In Part 2, we look at how BP's strategic direction has changed since 2015.

Wednesday 26 October 2016

Downgrade coming at Taq Taq?

Genel released a disappointing production update this morning with Q3 2016 working interest production of 53.1mbopd. For the quarter, Taq Taq and Tawke gross production averaged 58.6mbopd and 109.2mbopd respectively. Taq Taq’s production compares with 130mbopd a year ago.

A workover campaign on Taq Taq is ongoing with TT-27x and TT-07z completed in Q3 2016; a third side track, TT-16y, is currently underway.

As a result of the recent performance, FY16 production is expected to be at the bottom end of the 53-60mbopd guidance range and revenue will also be at the lower end of USD90-110 million guidance. There is increasing concern around a further reserves downgrade at Taq Taq and DNO’s Tawke field is the more prudent investment for now.
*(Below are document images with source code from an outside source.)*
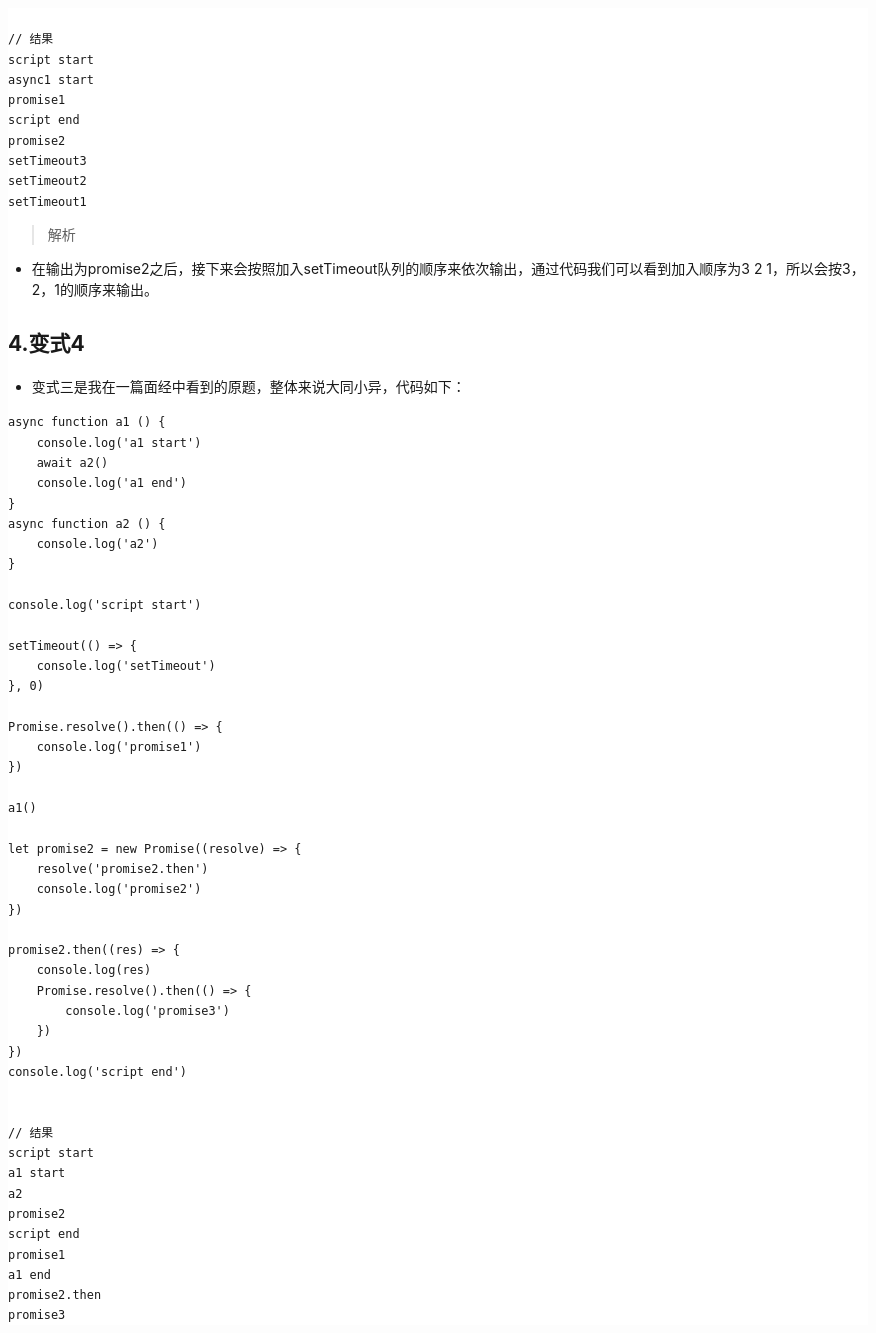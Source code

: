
 ```

// 结果
script start
async1 start
promise1
script end
promise2
setTimeout3
setTimeout2
setTimeout1
```
>解析

- 在输出为promise2之后，接下来会按照加入setTimeout队列的顺序来依次输出，通过代码我们可以看到加入顺序为3 2 1，所以会按3，2，1的顺序来输出。

## 4.变式4
- 变式三是我在一篇面经中看到的原题，整体来说大同小异，代码如下：
```
async function a1 () {
    console.log('a1 start')
    await a2()
    console.log('a1 end')
}
async function a2 () {
    console.log('a2')
}

console.log('script start')

setTimeout(() => {
    console.log('setTimeout')
}, 0)

Promise.resolve().then(() => {
    console.log('promise1')
})

a1()

let promise2 = new Promise((resolve) => {
    resolve('promise2.then')
    console.log('promise2')
})

promise2.then((res) => {
    console.log(res)
    Promise.resolve().then(() => {
        console.log('promise3')
    })
})
console.log('script end')


// 结果
script start
a1 start
a2
promise2
script end
promise1
a1 end
promise2.then
promise3
```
Separately, management continues to talk positively about the gas resources, but the development of Miran and Bina Bawi to look challenging in the current environment.

Monday 10 October 2016

Kenya First Oil

On 9th October, a government spokesperson said that President Kenyatta had held meetings with the Lokichar Basin oil companies (Tullow, Africa Oil, Maersk) on the Early Oil Pilot Scheme (“EOPS”). The EOPS has already received FID and will produce 2,000bbl/d, starting in June 2017. The oil will be trucked from the Lokichar Basin to Mombasa. The EOPS will allow the partners to establish a production history, providing valuable dynamic reservoir data. This implementation experience will assist in the planning of the full field development.

In the run up to the launch of the EOPS, the operator commissioned two trucks for the transport of a trial batch of crude from Block 10BB to Kenya Refineries. This trial is currently in progress and will help the partners to understand how the oil behaves under different operating conditions while on transit, and will help in determining the design, cost and type of equipment needed for the EOPS.
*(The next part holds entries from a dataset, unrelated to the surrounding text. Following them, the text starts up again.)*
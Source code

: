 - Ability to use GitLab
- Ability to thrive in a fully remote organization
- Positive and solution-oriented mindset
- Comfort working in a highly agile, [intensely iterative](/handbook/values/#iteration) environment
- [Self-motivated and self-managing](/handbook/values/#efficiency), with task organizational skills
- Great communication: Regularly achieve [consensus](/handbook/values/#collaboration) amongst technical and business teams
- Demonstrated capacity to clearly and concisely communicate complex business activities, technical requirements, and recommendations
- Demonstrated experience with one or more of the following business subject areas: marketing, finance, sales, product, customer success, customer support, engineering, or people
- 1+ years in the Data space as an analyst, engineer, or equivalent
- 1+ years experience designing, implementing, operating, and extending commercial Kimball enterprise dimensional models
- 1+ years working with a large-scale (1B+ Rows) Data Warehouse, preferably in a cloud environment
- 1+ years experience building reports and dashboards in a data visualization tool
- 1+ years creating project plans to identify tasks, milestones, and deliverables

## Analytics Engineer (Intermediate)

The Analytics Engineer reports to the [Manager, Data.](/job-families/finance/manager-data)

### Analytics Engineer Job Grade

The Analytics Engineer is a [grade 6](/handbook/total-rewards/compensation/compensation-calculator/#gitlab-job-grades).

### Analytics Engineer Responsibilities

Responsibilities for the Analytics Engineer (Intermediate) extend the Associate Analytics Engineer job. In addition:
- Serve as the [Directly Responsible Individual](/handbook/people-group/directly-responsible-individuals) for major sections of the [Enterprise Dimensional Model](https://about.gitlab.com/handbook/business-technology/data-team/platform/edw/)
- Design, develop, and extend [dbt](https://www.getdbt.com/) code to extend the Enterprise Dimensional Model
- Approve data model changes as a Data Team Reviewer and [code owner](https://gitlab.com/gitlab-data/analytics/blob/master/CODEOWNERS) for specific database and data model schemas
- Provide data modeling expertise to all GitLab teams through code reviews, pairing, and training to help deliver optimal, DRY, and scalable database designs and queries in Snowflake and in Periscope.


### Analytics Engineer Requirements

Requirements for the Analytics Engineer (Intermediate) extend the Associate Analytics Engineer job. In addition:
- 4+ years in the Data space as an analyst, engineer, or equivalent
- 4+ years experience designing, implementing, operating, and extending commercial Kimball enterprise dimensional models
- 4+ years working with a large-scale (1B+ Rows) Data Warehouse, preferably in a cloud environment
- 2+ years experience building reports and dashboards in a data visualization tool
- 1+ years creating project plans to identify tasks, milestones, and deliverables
The Government expects to sign additional agreements in due course, including the Joint Partnership Agreement (“JPA”) that deals with the work related to the transportation of the crude oil to Lamu by pipeline.

Monday 26 September 2016

Support for the Danish DUC

On Wednesday 21st September Lars Christian Lilleholt, the Danish energy minister said that the government is determined to find an economically viable solution that will allow the Trya complex to continue production. This follows Maersk Oil’s announcement in April that it would cease production at the Tyra complex if no solution to extend its economic life during 2016.

The Tyra complex is operated by Maersk Oil on behalf of the DUC, a partnership between A.P. Moller Maersk (31.2%), Shell (36.8%), Nordsøfonden (20%) and Chevron (12%). Tyra is Denmark’s largest gas accumulation and the facilities are the processing and export centre for all gas produced by the Danish Underground Consortium (“DUC”). More than 90% of Denmark’s gas production is processed through the facilities, including production from Norway’s Trym field.
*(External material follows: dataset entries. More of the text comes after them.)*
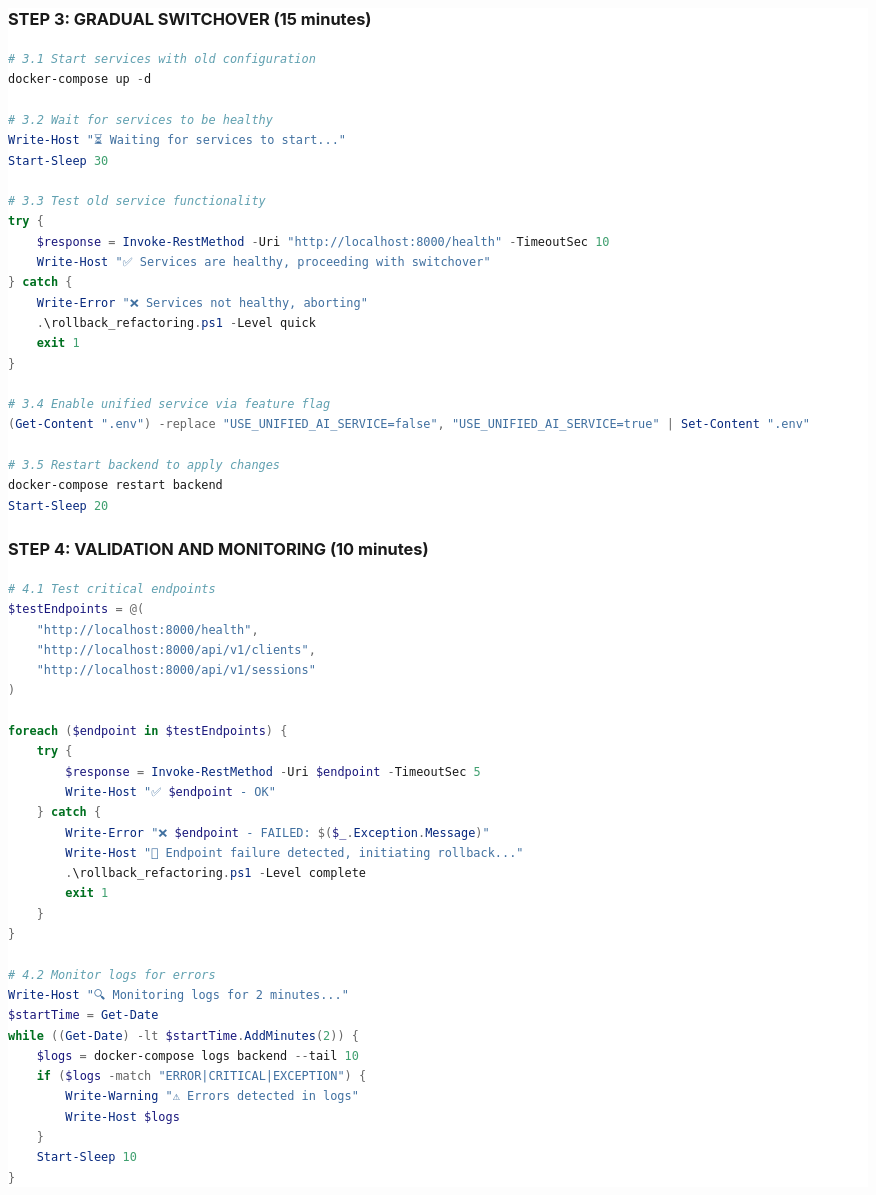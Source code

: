 ### STEP 3: GRADUAL SWITCHOVER (15 minutes)
```powershell
# 3.1 Start services with old configuration
docker-compose up -d

# 3.2 Wait for services to be healthy
Write-Host "⏳ Waiting for services to start..."
Start-Sleep 30

# 3.3 Test old service functionality
try {
    $response = Invoke-RestMethod -Uri "http://localhost:8000/health" -TimeoutSec 10
    Write-Host "✅ Services are healthy, proceeding with switchover"
} catch {
    Write-Error "❌ Services not healthy, aborting"
    .\rollback_refactoring.ps1 -Level quick
    exit 1
}

# 3.4 Enable unified service via feature flag
(Get-Content ".env") -replace "USE_UNIFIED_AI_SERVICE=false", "USE_UNIFIED_AI_SERVICE=true" | Set-Content ".env"

# 3.5 Restart backend to apply changes
docker-compose restart backend
Start-Sleep 20
```

### STEP 4: VALIDATION AND MONITORING (10 minutes)
```powershell
# 4.1 Test critical endpoints
$testEndpoints = @(
    "http://localhost:8000/health",
    "http://localhost:8000/api/v1/clients",
    "http://localhost:8000/api/v1/sessions"
)

foreach ($endpoint in $testEndpoints) {
    try {
        $response = Invoke-RestMethod -Uri $endpoint -TimeoutSec 5
        Write-Host "✅ $endpoint - OK"
    } catch {
        Write-Error "❌ $endpoint - FAILED: $($_.Exception.Message)"
        Write-Host "🚨 Endpoint failure detected, initiating rollback..."
        .\rollback_refactoring.ps1 -Level complete
        exit 1
    }
}

# 4.2 Monitor logs for errors
Write-Host "🔍 Monitoring logs for 2 minutes..."
$startTime = Get-Date
while ((Get-Date) -lt $startTime.AddMinutes(2)) {
    $logs = docker-compose logs backend --tail 10
    if ($logs -match "ERROR|CRITICAL|EXCEPTION") {
        Write-Warning "⚠️ Errors detected in logs"
        Write-Host $logs
    }
    Start-Sleep 10
}
```

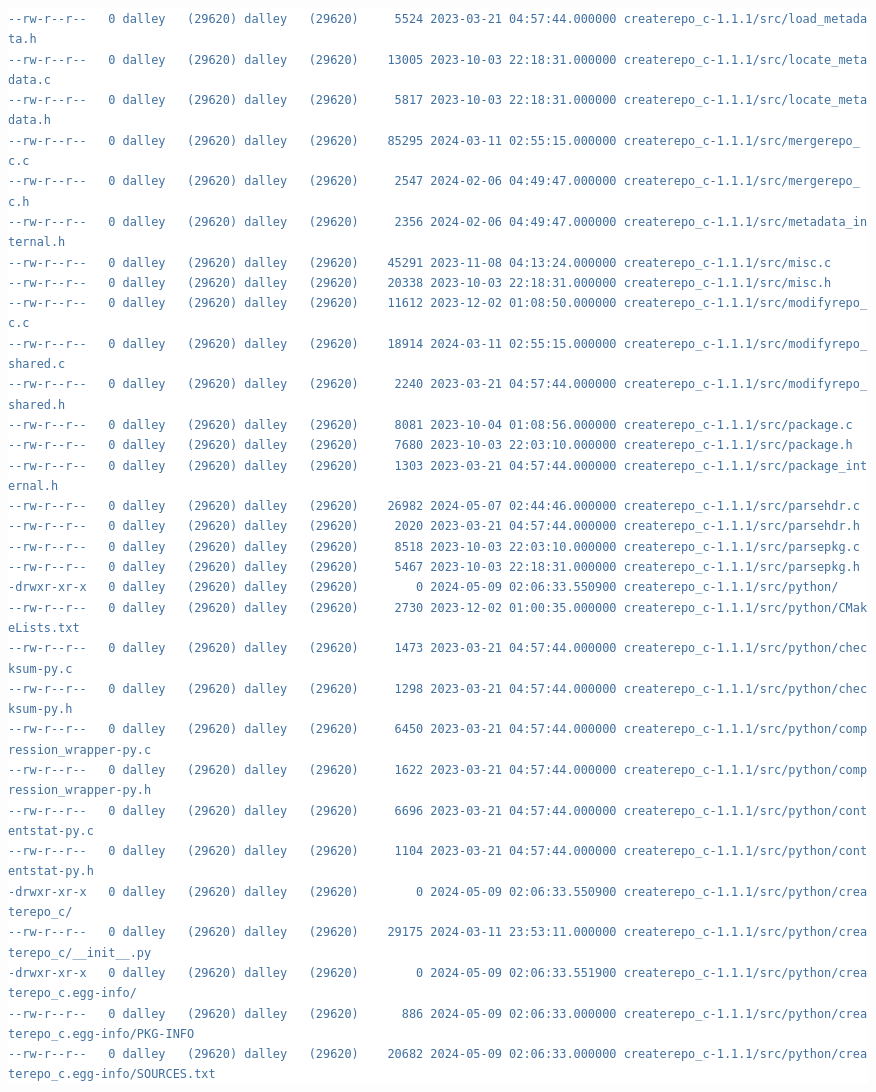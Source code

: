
 ```diff
--rw-r--r--   0 dalley   (29620) dalley   (29620)     5524 2023-03-21 04:57:44.000000 createrepo_c-1.1.1/src/load_metadata.h
--rw-r--r--   0 dalley   (29620) dalley   (29620)    13005 2023-10-03 22:18:31.000000 createrepo_c-1.1.1/src/locate_metadata.c
--rw-r--r--   0 dalley   (29620) dalley   (29620)     5817 2023-10-03 22:18:31.000000 createrepo_c-1.1.1/src/locate_metadata.h
--rw-r--r--   0 dalley   (29620) dalley   (29620)    85295 2024-03-11 02:55:15.000000 createrepo_c-1.1.1/src/mergerepo_c.c
--rw-r--r--   0 dalley   (29620) dalley   (29620)     2547 2024-02-06 04:49:47.000000 createrepo_c-1.1.1/src/mergerepo_c.h
--rw-r--r--   0 dalley   (29620) dalley   (29620)     2356 2024-02-06 04:49:47.000000 createrepo_c-1.1.1/src/metadata_internal.h
--rw-r--r--   0 dalley   (29620) dalley   (29620)    45291 2023-11-08 04:13:24.000000 createrepo_c-1.1.1/src/misc.c
--rw-r--r--   0 dalley   (29620) dalley   (29620)    20338 2023-10-03 22:18:31.000000 createrepo_c-1.1.1/src/misc.h
--rw-r--r--   0 dalley   (29620) dalley   (29620)    11612 2023-12-02 01:08:50.000000 createrepo_c-1.1.1/src/modifyrepo_c.c
--rw-r--r--   0 dalley   (29620) dalley   (29620)    18914 2024-03-11 02:55:15.000000 createrepo_c-1.1.1/src/modifyrepo_shared.c
--rw-r--r--   0 dalley   (29620) dalley   (29620)     2240 2023-03-21 04:57:44.000000 createrepo_c-1.1.1/src/modifyrepo_shared.h
--rw-r--r--   0 dalley   (29620) dalley   (29620)     8081 2023-10-04 01:08:56.000000 createrepo_c-1.1.1/src/package.c
--rw-r--r--   0 dalley   (29620) dalley   (29620)     7680 2023-10-03 22:03:10.000000 createrepo_c-1.1.1/src/package.h
--rw-r--r--   0 dalley   (29620) dalley   (29620)     1303 2023-03-21 04:57:44.000000 createrepo_c-1.1.1/src/package_internal.h
--rw-r--r--   0 dalley   (29620) dalley   (29620)    26982 2024-05-07 02:44:46.000000 createrepo_c-1.1.1/src/parsehdr.c
--rw-r--r--   0 dalley   (29620) dalley   (29620)     2020 2023-03-21 04:57:44.000000 createrepo_c-1.1.1/src/parsehdr.h
--rw-r--r--   0 dalley   (29620) dalley   (29620)     8518 2023-10-03 22:03:10.000000 createrepo_c-1.1.1/src/parsepkg.c
--rw-r--r--   0 dalley   (29620) dalley   (29620)     5467 2023-10-03 22:18:31.000000 createrepo_c-1.1.1/src/parsepkg.h
-drwxr-xr-x   0 dalley   (29620) dalley   (29620)        0 2024-05-09 02:06:33.550900 createrepo_c-1.1.1/src/python/
--rw-r--r--   0 dalley   (29620) dalley   (29620)     2730 2023-12-02 01:00:35.000000 createrepo_c-1.1.1/src/python/CMakeLists.txt
--rw-r--r--   0 dalley   (29620) dalley   (29620)     1473 2023-03-21 04:57:44.000000 createrepo_c-1.1.1/src/python/checksum-py.c
--rw-r--r--   0 dalley   (29620) dalley   (29620)     1298 2023-03-21 04:57:44.000000 createrepo_c-1.1.1/src/python/checksum-py.h
--rw-r--r--   0 dalley   (29620) dalley   (29620)     6450 2023-03-21 04:57:44.000000 createrepo_c-1.1.1/src/python/compression_wrapper-py.c
--rw-r--r--   0 dalley   (29620) dalley   (29620)     1622 2023-03-21 04:57:44.000000 createrepo_c-1.1.1/src/python/compression_wrapper-py.h
--rw-r--r--   0 dalley   (29620) dalley   (29620)     6696 2023-03-21 04:57:44.000000 createrepo_c-1.1.1/src/python/contentstat-py.c
--rw-r--r--   0 dalley   (29620) dalley   (29620)     1104 2023-03-21 04:57:44.000000 createrepo_c-1.1.1/src/python/contentstat-py.h
-drwxr-xr-x   0 dalley   (29620) dalley   (29620)        0 2024-05-09 02:06:33.550900 createrepo_c-1.1.1/src/python/createrepo_c/
--rw-r--r--   0 dalley   (29620) dalley   (29620)    29175 2024-03-11 23:53:11.000000 createrepo_c-1.1.1/src/python/createrepo_c/__init__.py
-drwxr-xr-x   0 dalley   (29620) dalley   (29620)        0 2024-05-09 02:06:33.551900 createrepo_c-1.1.1/src/python/createrepo_c.egg-info/
--rw-r--r--   0 dalley   (29620) dalley   (29620)      886 2024-05-09 02:06:33.000000 createrepo_c-1.1.1/src/python/createrepo_c.egg-info/PKG-INFO
--rw-r--r--   0 dalley   (29620) dalley   (29620)    20682 2024-05-09 02:06:33.000000 createrepo_c-1.1.1/src/python/createrepo_c.egg-info/SOURCES.txt
```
The government’s announcement is potentially positive for the Trym partners (Bayerngas 50%, Faroe 50% operator). Trym was acquired by Faroe from DONG E&P in July 2016 as part of a wider package; the transaction is expected to close in the coming months. Faroe’s acquisition case assumed Trym would cease production in 2018, so any extension of the Tyra complex could allow Faroe to book additional reserves.